MATERIAL PROVIDED START
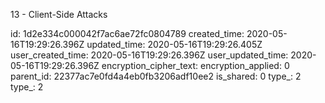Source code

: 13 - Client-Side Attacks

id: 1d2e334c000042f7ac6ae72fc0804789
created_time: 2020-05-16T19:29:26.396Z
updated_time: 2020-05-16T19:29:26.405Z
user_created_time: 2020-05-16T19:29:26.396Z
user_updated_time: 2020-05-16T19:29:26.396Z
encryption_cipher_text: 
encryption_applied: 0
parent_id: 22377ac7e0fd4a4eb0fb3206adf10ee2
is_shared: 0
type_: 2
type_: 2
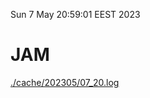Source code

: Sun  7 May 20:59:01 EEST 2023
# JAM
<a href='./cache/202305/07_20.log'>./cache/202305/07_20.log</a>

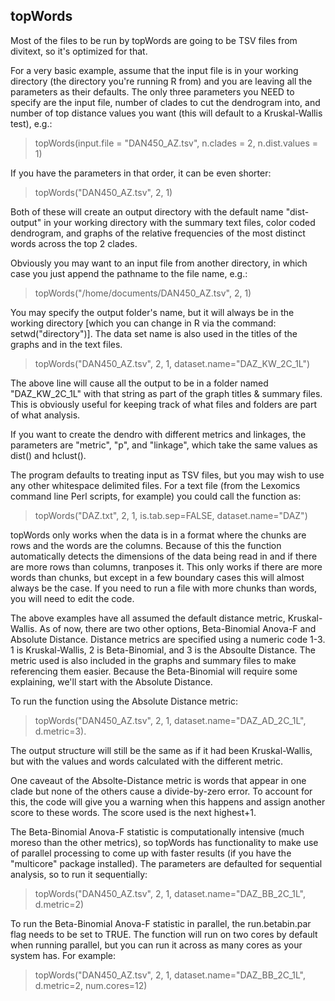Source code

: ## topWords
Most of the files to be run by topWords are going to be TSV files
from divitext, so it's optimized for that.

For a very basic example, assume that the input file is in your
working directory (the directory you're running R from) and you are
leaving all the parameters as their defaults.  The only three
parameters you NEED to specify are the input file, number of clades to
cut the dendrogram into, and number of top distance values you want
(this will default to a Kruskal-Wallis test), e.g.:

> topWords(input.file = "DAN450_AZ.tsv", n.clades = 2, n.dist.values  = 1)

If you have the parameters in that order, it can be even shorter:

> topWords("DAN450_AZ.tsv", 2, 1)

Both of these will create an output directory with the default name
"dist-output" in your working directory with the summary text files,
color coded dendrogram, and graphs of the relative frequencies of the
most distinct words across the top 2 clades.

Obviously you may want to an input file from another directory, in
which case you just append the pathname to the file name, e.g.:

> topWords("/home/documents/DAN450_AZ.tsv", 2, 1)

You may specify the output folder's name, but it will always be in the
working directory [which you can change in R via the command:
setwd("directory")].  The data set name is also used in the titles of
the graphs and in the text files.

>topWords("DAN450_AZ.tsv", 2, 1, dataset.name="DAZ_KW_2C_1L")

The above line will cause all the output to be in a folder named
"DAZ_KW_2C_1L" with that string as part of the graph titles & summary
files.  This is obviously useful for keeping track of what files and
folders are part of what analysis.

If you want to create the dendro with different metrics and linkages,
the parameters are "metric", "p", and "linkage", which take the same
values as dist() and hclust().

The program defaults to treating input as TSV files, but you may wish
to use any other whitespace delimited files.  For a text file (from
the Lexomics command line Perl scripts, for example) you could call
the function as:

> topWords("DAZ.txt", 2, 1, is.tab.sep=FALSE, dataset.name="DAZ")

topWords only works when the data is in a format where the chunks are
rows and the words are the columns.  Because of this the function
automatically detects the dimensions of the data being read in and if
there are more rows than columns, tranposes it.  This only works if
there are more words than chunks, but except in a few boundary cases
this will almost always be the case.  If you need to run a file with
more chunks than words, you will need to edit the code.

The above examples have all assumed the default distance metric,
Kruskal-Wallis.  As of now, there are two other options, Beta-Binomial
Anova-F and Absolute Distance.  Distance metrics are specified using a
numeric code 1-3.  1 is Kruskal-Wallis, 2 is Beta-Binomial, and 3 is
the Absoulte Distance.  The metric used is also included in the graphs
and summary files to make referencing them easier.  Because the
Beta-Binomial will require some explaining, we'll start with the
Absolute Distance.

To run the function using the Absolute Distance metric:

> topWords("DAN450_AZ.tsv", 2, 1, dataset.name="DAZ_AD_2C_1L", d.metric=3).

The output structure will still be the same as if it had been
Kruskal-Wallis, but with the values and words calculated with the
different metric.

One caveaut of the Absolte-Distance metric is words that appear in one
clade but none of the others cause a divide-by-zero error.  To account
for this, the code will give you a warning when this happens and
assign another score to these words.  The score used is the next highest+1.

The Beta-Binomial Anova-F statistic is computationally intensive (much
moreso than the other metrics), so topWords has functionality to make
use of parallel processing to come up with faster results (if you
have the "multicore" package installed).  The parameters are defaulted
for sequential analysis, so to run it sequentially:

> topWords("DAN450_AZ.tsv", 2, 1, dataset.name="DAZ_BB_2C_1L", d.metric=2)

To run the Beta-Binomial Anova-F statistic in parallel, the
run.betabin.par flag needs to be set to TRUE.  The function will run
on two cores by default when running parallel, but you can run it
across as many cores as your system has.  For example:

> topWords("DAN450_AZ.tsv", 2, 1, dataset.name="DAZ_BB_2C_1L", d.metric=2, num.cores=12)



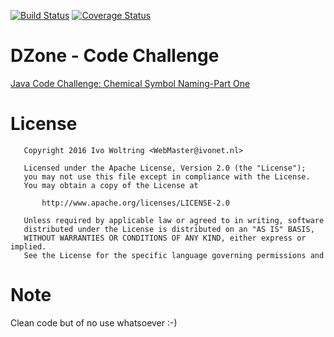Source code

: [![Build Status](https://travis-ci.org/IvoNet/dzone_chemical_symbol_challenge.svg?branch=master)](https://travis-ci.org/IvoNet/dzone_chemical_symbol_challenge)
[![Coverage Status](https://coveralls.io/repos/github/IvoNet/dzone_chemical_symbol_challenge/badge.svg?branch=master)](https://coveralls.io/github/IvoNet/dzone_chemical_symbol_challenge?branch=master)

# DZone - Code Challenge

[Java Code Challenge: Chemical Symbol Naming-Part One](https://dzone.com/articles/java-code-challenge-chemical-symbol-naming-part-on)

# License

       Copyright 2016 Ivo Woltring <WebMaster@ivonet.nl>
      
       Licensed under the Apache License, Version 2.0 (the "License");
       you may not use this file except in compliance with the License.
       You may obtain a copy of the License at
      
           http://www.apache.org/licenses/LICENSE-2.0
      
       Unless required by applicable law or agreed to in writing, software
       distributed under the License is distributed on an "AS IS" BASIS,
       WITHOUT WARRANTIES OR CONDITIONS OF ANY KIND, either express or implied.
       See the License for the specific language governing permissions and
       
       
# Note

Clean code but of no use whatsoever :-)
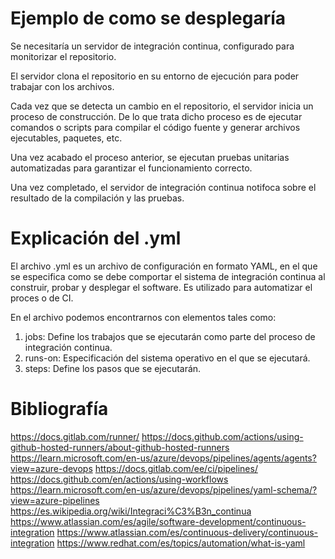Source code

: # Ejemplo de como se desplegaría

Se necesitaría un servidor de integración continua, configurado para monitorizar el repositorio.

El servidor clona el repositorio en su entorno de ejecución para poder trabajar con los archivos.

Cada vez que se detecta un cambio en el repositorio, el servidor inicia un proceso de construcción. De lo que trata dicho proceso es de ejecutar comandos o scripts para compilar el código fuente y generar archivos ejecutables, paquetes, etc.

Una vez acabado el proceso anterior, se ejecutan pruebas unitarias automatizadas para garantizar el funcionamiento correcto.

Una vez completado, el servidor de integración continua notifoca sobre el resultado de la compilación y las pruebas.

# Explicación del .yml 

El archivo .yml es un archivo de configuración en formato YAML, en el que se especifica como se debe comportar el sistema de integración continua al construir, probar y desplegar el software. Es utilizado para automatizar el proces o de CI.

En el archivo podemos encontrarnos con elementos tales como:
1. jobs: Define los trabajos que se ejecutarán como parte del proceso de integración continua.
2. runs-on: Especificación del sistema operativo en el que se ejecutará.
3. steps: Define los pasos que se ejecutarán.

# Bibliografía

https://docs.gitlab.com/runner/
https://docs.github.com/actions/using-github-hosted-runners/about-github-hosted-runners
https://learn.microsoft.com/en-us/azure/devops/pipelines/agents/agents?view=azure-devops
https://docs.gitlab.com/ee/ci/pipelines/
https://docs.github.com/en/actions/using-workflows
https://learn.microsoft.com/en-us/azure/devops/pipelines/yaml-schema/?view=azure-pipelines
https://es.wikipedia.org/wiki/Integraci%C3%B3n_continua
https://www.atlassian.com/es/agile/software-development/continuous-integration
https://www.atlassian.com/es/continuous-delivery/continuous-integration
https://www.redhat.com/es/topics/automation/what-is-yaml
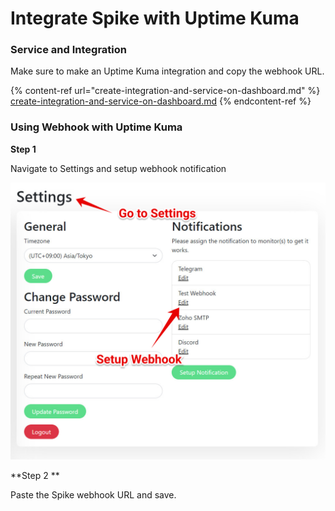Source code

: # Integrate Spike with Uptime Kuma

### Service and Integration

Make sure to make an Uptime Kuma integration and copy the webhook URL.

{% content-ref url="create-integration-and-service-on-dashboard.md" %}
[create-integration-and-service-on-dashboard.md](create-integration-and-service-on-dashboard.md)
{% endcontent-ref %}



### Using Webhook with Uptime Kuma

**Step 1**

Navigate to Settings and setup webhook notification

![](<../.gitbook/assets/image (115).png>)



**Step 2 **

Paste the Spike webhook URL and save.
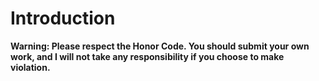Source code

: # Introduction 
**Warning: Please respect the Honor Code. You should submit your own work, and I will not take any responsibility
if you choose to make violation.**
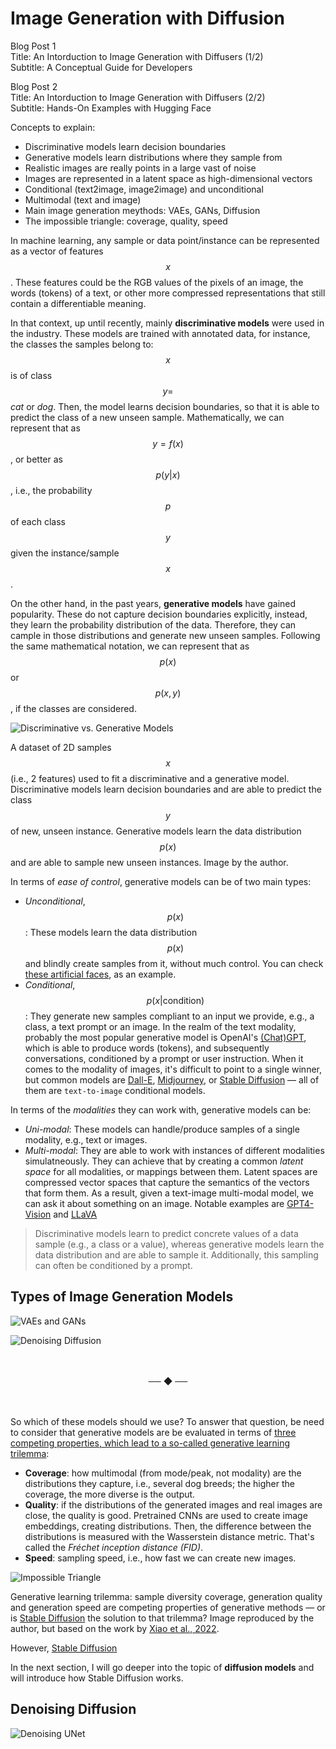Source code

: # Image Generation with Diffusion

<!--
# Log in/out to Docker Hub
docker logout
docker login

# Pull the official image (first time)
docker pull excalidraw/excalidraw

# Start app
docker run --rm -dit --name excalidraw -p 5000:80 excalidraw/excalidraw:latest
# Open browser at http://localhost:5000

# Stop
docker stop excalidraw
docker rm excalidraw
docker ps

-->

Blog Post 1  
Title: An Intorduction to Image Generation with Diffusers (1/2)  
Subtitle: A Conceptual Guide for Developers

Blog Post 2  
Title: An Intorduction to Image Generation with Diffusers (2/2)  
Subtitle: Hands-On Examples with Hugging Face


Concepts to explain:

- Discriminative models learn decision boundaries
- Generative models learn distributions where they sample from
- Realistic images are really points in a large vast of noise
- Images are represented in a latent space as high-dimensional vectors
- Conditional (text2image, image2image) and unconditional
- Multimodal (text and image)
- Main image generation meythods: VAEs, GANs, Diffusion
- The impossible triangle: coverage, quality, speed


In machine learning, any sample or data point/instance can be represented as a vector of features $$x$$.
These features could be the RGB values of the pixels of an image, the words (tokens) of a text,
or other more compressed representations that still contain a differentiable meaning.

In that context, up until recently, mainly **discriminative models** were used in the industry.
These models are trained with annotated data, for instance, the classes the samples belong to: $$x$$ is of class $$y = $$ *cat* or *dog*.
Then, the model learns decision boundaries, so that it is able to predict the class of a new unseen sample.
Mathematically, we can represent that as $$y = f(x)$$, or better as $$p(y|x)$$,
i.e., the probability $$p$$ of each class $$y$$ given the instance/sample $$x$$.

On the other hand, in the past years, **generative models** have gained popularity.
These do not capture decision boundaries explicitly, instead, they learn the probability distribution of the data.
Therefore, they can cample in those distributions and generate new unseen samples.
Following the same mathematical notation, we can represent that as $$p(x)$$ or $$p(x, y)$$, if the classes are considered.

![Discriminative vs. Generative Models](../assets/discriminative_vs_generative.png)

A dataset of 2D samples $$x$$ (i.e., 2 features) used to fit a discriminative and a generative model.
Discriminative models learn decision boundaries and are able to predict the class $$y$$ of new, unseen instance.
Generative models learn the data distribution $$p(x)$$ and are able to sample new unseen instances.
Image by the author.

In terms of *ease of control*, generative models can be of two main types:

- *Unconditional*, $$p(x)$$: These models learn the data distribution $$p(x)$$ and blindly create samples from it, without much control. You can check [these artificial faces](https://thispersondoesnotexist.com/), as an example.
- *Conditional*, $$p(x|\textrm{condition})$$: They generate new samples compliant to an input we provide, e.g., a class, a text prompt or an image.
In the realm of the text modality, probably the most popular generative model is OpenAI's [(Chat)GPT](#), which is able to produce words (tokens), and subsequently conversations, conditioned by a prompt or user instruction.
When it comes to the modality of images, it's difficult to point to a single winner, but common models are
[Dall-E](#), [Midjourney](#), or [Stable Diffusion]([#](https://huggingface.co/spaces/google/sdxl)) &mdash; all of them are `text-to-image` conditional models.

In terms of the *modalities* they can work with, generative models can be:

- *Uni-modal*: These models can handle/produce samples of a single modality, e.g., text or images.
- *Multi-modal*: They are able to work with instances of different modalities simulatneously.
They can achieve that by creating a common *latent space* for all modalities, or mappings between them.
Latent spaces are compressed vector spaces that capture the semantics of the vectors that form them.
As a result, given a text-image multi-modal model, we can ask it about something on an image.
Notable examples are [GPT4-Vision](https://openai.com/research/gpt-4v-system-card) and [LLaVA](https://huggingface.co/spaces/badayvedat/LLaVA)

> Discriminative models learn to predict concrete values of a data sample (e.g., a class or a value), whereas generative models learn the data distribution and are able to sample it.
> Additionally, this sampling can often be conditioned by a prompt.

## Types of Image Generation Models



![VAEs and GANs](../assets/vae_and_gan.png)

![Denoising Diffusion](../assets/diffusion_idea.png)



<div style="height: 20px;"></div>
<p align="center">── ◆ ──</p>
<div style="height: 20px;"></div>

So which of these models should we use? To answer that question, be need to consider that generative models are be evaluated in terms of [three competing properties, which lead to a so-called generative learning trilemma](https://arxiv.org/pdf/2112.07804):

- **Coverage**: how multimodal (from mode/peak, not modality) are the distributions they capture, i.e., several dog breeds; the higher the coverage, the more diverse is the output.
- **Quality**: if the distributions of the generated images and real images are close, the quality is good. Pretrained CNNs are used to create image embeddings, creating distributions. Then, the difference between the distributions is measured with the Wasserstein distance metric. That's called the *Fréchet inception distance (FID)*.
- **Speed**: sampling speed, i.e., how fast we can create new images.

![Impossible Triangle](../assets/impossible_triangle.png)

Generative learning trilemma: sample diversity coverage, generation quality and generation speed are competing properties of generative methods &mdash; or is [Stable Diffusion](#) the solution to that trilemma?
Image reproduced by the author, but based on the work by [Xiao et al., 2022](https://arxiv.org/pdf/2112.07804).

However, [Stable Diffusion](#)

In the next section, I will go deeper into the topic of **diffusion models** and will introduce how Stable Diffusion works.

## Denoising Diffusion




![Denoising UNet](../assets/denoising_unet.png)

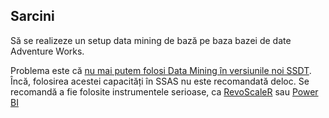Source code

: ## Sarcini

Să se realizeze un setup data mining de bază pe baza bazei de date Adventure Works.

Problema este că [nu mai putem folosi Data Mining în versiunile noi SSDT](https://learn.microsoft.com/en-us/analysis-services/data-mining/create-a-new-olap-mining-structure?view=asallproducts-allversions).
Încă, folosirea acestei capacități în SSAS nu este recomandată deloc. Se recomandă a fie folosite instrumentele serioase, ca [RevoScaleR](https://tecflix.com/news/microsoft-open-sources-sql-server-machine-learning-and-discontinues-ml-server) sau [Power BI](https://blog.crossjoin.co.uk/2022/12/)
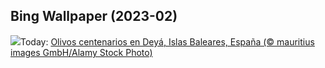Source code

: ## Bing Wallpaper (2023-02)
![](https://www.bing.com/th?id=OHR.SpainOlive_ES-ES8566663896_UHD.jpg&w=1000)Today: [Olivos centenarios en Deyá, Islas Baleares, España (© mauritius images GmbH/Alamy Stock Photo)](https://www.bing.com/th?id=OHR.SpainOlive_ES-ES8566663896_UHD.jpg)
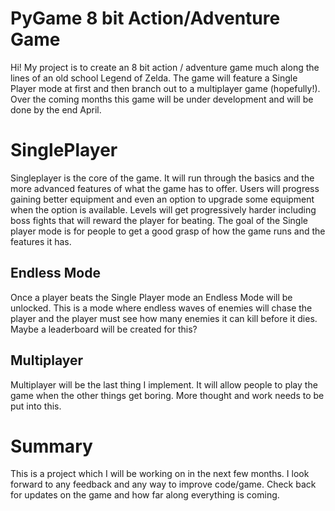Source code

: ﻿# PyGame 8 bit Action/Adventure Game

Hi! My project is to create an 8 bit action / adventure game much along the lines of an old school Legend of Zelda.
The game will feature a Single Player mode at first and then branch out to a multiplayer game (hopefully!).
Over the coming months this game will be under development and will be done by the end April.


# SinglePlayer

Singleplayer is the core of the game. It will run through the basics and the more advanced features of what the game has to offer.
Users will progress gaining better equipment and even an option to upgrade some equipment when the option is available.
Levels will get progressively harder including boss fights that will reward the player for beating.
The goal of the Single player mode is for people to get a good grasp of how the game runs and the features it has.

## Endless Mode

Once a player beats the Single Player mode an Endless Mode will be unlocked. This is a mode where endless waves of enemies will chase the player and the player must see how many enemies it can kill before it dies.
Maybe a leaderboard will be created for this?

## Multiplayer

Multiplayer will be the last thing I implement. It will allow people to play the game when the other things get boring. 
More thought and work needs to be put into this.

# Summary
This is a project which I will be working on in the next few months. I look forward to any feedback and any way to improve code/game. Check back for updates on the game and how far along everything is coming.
MATERIAL PROVIDED END
Reproduce, word for word and in full, only the lines above that start at the line with "- Multimodal (text and image)" and run through the line with "Therefore, they can", both ends included.

_PROBLEM SOLUTION_:
- Multimodal (text and image)
- Main image generation meythods: VAEs, GANs, Diffusion
- The impossible triangle: coverage, quality, speed


In machine learning, any sample or data point/instance can be represented as a vector of features $$x$$.
These features could be the RGB values of the pixels of an image, the words (tokens) of a text,
or other more compressed representations that still contain a differentiable meaning.

In that context, up until recently, mainly **discriminative models** were used in the industry.
These models are trained with annotated data, for instance, the classes the samples belong to: $$x$$ is of class $$y = $$ *cat* or *dog*.
Then, the model learns decision boundaries, so that it is able to predict the class of a new unseen sample.
Mathematically, we can represent that as $$y = f(x)$$, or better as $$p(y|x)$$,
i.e., the probability $$p$$ of each class $$y$$ given the instance/sample $$x$$.

On the other hand, in the past years, **generative models** have gained popularity.
These do not capture decision boundaries explicitly, instead, they learn the probability distribution of the data.
Therefore, they can cample in those distributions and generate new unseen samples.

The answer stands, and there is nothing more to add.